For these reasons, deep reinforcement learning (DRL) based approaches to TSC solution for large networks has become an increasingly studied topic. Wiering’s study was one of the earliest to propose the use of reinforcement learning algorithms for traffic signal control to minimize city-wide congestion [12]. Prashanth and Bhatnagar proposed reinforcement learning with function approximation for traffic signal control, using Q-learning for adaptive signal control [13]. Chu et al. (2020) proposed a multiagent deep reinforcement learning algorithm that could be applied to large-scale networks; they applied an actor critic network to recurrent neural network with long-short term memory (LSTM) [14]. Wang et al. proposed the cooperative double Q-learning (Co-DQL) model that leverages mean field approximation of all other agents in the network to significantly reduce model complexity and the curse of dimensionality [7]. Guo et al. (2019) presented six traffic control methods that utilize connected and automated vehicle (CAV) capabilities [6].

While the aforementioned studies utilize the state-of-the-art DRL approaches for TSC problems, an oft overlooked topic is the resource constraints that may restrict transportation agencies and other government entities from deploying data-facilitating infrastructure such as RSUs and drones.

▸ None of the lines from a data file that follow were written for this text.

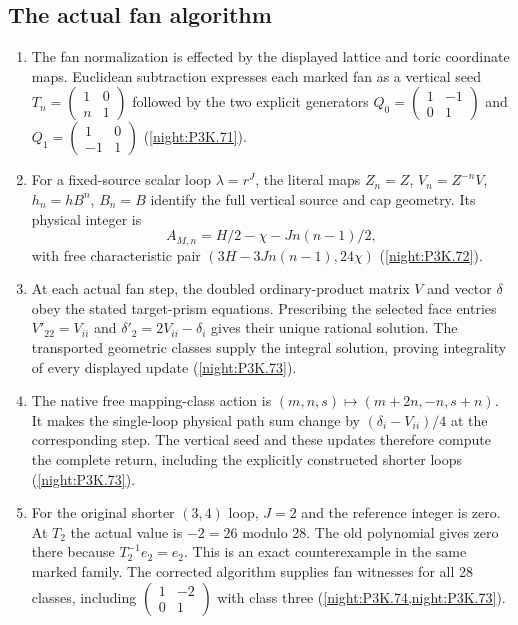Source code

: \subsection{The actual fan algorithm}
\RungOne
\begin{enumerate}[label=\arabic*.]
\item The fan normalization is effected by the displayed lattice
  and toric coordinate maps.  Euclidean subtraction expresses each
  marked fan as a vertical seed
  $T_n=\left(\begin{smallmatrix}1&0\\n&1\end{smallmatrix}\right)$
  followed by the two explicit generators
  $Q_0=\left(\begin{smallmatrix}1&-1\\0&1\end{smallmatrix}\right)$
  and $Q_1=\left(\begin{smallmatrix}1&0\\-1&1\end{smallmatrix}\right)$
  (\cref{night:P3K.71}).
\item For a fixed-source scalar loop $\lambda=r^J$, the literal
  maps $Z_n=Z$, $V_n=Z^{-n}V$, $h_n=hB^n$, $B_n=B$ identify the
  full vertical source and cap geometry.  Its physical integer is
  \[
  A_{M,n}=H/2-\chi-Jn(n-1)/2,
  \]
  with free characteristic pair
  $(3H-3Jn(n-1),24\chi)$
  (\cref{night:P3K.72}).
\item At each actual fan step, the doubled ordinary-product
  matrix $V$ and vector $\delta$ obey the stated target-prism
  equations.  Prescribing the selected face entries
  $V'_{22}=V_{ii}$ and
  $\delta'_2=2V_{ii}-\delta_i$ gives their unique rational
  solution.  The transported geometric classes supply the integral
  solution, proving integrality of every displayed update
  (\cref{night:P3K.73}).
\item The native free mapping-class action is
  $(m,n,s)\mapsto(m+2n,-n,s+n)$.
  It makes the single-loop physical path sum change by
  $(\delta_i-V_{ii})/4$ at the corresponding step.  The vertical
  seed and these updates therefore compute the complete return,
  including the explicitly constructed shorter loops
  (\cref{night:P3K.73}).
\item For the original shorter $(3,4)$ loop, $J=2$ and the
  reference integer is zero.  At $T_2$ the actual value is $-2=26$
  modulo 28.  The old polynomial gives zero there because
  $T_2^{-1}e_2=e_2$.  This is an exact counterexample in the same
  marked family.  The corrected algorithm supplies fan witnesses
  for all 28 classes, including
  $\left(\begin{smallmatrix}1&-2\\0&1\end{smallmatrix}\right)$
  with class three (\cref{night:P3K.74,night:P3K.73}).
\end{enumerate}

Additionally, with regard to studies that leveraged CAV capabilities, the realization is that there exists uncertainty on when CAVs will be deployed on public roads.

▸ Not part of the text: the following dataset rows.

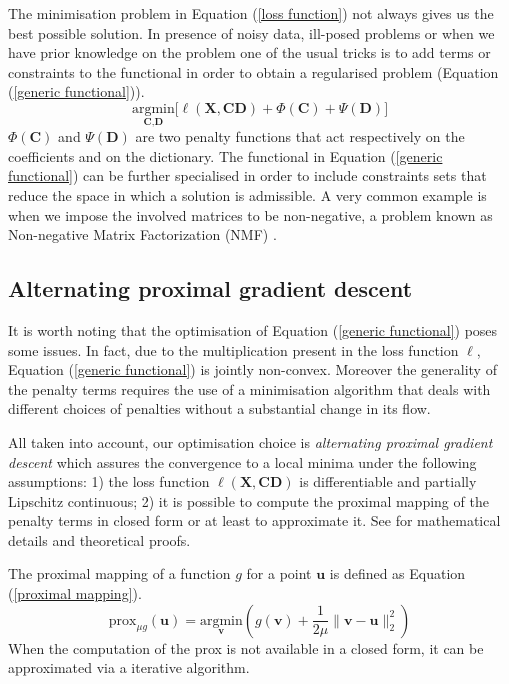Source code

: \documentclass[a4paper,UKenglish]{oasics}
\begin{document}
The minimisation problem in Equation (\ref{loss function}) not always gives us the best possible solution. In presence of noisy data, ill-posed problems or when we have prior knowledge on the problem one of the usual tricks is to add terms or constraints to the functional in order to obtain a regularised problem (Equation (\ref{generic functional})).
%
\begin{equation}\label{generic functional}
\underset{\textbf{C}, \textbf{D}}{\text{argmin}} \bigg[ \ell(\textbf{X}, \textbf{CD}) + \Phi(\textbf{C}) + \Psi(\textbf{D}) \bigg]
\end{equation}
$\Phi(\textbf{C})$  and $\Psi(\textbf{D})$ are two penalty functions that act respectively on the coefficients and on the dictionary.
The functional in Equation (\ref{generic functional}) can be further specialised in order to include constraints sets that reduce the space in which a solution is admissible. A very common example is when we impose the involved matrices to be non-negative, a problem known as Non-negative Matrix Factorization (NMF) \cite{lee1999learning}.
%
%
\subsection{Alternating proximal gradient descent}
It is worth noting that the optimisation of Equation (\ref{generic functional}) poses some issues. In fact, due to the multiplication present in the loss function $\ell$, Equation (\ref{generic functional}) is jointly non-convex. Moreover the generality of the penalty terms requires the use of a minimisation algorithm that deals with different choices of penalties without a substantial change in its flow.

All taken into account, our optimisation choice is \emph{alternating proximal gradient descent} \cite{bolte2014proximal} which assures the convergence to a local minima under the following assumptions: 1) the loss function $\ell(\textbf{X}, \textbf{C}\textbf{D})$  is differentiable and partially Lipschitz continuous; 2) it is possible to compute the proximal mapping of the penalty terms in closed form or at least to approximate it. See \cite{bolte2014proximal} for mathematical details and theoretical proofs.

The proximal mapping \cite{parikh2014proximal} of a function $g$ for a point $\textbf{u}$ is defined as Equation (\ref{proximal mapping}).
\begin{equation}\label{proximal mapping}
\text{prox}_{\mu g}(\textbf{u}) = \underset{\textbf{v}}{\text{argmin}}\left(g(\textbf{v}) + \frac{1}{2\mu}\parallel\textbf{v} - \textbf{u}\parallel_2^2\right)
\end{equation}
When the computation of the prox is not available in a closed form, it can be approximated via a iterative algorithm.
\end{document}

This study presents an alternative to scalable TSC models that can reduce the number of deployed data-facilitating infrastructure. The proposed model utilizes a graph attention network (GAT) to preserve the topology of the traffic network while focusing on relevant inputs to make traffic control decisions. Doing this allows the model to address large networks as well as variable-sized inputs. The proposed model is applicable where RSUs are deployed in an urban grid-like network, each serving as fog-nodes that collect data via detectors and share with other fog-nodes in its range, utilizing the information to control the phase and duration of the traffic lights in its control. The Q-network utilizes double estimators to approximate $\underset{\mathit{a}}{\mathbf{max}}\mathit{E}\left\{{\mathit{Q}}_{\mathit{t}}\left({\mathit{s}}_{\mathit{t}+\mathit{1}},\mathit{a}\right)\right\}$ instead of maximizing over the estimated action values in the corresponding state to approximate the value of the next state (as is the case in standard Q-learning). Therefore, performance overestimation is avoided. Overall, the model extracts node embeddings from fog node features while also constructing an adjacency matrix that maps the topology of the connected fog nodes, which, in turn, are passed through the attention layer to be used for the Q-network. Unlike the models in the literature, the proposed model considers the preservation of network topology in the TSC problem using GATs. Additionally, recognizing that until CAVs are deployed on public roads, CAV-related solutions proposed in the literature cannot be applied in the practice, this paper proposes an intelligent, scalable traffic control model that can be integrated into large, urban networks without using CAVs directly.

2. Background

2.1. Reinforcement Learning

In general, reinforcement learning (RL) utilizes feedback of decisions, observations, and rewards. Deep reinforcement learning (DRL) combines RL with deep learning, which allows for end-to-end training of multilayer models that can solve complex problems. This is particularly useful for sequential decision making such as in robotics, video games, and traffic operations [10,14,15,16,17,18].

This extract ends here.